C'era un'altra ragione per cui le pandemie di metà secolo scorso non ricevettero ugual copertura mediatica di quella attuale - al di là della natura dei mezzi di informazione. 

"Gli editori erano riluttanti a suscitare i timori del pubblico, il che forse rifletteva una maggiore ansia dovuta alla guerra fredda e al lancio dello Sputnik, nonché un maggiore rispetto per la comunità scientifica, associata ad una maggiore deferenza verso l'autorità", spiega Honigsbau. 
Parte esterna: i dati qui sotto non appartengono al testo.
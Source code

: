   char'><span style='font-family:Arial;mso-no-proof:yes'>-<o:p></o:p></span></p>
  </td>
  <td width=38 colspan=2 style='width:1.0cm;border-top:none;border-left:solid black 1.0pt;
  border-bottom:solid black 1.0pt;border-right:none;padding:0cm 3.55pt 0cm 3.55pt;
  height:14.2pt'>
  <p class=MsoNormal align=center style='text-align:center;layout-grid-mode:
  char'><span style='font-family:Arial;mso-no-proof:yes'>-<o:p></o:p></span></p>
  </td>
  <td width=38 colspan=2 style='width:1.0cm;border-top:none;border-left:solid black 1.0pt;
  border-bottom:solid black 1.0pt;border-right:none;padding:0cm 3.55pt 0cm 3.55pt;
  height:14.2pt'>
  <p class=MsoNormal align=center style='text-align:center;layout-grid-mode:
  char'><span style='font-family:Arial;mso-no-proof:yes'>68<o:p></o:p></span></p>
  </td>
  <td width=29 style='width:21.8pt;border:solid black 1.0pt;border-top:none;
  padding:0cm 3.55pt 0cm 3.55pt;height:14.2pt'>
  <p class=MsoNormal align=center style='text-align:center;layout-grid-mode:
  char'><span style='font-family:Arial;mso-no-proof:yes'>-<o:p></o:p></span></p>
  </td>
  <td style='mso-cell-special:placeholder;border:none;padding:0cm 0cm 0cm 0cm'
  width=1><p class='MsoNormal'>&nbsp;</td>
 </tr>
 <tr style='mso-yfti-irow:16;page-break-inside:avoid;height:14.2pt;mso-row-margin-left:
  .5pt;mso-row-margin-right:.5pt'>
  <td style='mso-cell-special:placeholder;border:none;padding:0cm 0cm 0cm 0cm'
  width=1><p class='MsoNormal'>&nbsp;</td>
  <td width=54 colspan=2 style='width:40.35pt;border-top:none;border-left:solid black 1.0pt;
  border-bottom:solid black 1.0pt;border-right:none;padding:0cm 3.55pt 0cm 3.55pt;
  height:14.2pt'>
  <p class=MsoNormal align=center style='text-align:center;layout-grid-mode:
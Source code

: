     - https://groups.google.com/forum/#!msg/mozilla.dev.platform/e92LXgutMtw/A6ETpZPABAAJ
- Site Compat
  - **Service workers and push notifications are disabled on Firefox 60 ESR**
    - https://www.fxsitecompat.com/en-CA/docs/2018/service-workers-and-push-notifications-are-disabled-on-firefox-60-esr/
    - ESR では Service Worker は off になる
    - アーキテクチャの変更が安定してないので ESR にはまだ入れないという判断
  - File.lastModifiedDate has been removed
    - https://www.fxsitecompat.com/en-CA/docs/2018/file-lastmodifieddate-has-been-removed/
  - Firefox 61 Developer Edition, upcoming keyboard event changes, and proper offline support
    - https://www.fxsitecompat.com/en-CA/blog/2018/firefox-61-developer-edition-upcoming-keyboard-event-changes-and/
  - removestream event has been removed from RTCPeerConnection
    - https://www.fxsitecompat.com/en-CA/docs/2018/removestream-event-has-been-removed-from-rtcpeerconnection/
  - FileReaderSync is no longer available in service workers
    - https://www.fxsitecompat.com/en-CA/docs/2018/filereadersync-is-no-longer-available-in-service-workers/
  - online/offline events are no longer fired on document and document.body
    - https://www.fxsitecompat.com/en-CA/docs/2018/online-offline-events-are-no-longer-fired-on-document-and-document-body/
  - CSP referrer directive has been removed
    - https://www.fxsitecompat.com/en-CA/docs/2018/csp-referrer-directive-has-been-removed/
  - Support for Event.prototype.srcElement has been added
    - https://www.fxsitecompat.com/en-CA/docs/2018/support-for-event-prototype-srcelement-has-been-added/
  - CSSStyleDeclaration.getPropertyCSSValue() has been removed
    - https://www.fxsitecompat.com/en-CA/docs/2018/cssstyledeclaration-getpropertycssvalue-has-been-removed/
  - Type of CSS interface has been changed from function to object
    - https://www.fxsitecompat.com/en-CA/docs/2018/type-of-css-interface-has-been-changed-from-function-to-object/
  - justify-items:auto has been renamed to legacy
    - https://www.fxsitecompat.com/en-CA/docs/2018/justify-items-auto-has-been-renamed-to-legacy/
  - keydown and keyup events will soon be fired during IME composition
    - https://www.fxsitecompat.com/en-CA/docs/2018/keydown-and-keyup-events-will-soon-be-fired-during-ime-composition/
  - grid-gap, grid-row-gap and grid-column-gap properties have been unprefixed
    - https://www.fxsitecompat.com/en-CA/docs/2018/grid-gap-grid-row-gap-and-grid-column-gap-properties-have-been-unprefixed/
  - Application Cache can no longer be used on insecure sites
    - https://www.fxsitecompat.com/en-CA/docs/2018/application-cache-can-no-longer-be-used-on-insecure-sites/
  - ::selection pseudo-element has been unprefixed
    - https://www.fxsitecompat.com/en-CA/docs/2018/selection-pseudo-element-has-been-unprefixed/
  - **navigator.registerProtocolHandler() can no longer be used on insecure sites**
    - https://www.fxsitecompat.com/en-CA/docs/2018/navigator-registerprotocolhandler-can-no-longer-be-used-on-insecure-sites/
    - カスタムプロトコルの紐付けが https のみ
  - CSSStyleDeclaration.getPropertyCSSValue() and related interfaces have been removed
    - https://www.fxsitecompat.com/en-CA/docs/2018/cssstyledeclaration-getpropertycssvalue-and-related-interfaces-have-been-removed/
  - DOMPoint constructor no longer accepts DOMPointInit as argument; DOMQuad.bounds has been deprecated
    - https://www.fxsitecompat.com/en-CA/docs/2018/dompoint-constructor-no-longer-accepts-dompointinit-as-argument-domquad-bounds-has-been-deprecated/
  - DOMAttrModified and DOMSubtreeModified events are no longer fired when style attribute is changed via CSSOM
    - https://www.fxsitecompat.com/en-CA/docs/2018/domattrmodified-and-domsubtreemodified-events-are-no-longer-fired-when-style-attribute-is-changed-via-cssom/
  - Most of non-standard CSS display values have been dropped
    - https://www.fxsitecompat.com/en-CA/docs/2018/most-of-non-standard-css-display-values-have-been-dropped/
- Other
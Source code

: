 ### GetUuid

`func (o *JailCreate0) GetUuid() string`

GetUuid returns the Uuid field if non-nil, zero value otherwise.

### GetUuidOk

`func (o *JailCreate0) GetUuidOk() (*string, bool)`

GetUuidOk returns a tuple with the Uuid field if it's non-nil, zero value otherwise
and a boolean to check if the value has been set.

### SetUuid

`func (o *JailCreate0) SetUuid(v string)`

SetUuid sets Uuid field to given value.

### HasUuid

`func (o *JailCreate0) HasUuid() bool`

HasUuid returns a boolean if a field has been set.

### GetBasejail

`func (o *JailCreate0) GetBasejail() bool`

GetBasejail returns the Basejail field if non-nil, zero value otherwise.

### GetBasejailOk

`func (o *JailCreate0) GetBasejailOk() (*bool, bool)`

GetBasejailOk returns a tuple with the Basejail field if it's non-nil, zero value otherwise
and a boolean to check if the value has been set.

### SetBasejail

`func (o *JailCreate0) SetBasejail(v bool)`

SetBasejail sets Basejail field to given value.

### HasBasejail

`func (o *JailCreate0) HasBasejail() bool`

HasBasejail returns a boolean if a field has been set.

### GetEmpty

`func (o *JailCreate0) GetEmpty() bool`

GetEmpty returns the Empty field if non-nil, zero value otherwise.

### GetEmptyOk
Anche le sorelle Lara sono d'accordo: "La situazione in quel momento, con la guerra fredda, portava forse a ritenere che parlare di una pandemia che stava colpendo tutti... avrebbe potuto essere visto come un messaggio di uguaglianza globale - e questa era una cosa negativa".

Lo stesso vale per il 1968 quando, spiega Campos, è stato necessario installare un obitorio provvisorio nella metropolitana di Berlino - senza che la cosa però ottenesse copertura mediatica: "Il mondo era impegnato con altre questioni, come il maggio 1968 o la primavera di Praga. Ci sono diversi movimenti rivoluzionari, e tutti erano consapevoli di ciò che stava accadendo". 

Per Campos, "la grande differenza è che questa pandemia viene trasmessa in tempo reale, mentre per quanto riguarda le altre due... beh, sono successe in un mondo diverso e che aveva ben altre gatte da pelare, in quel momento".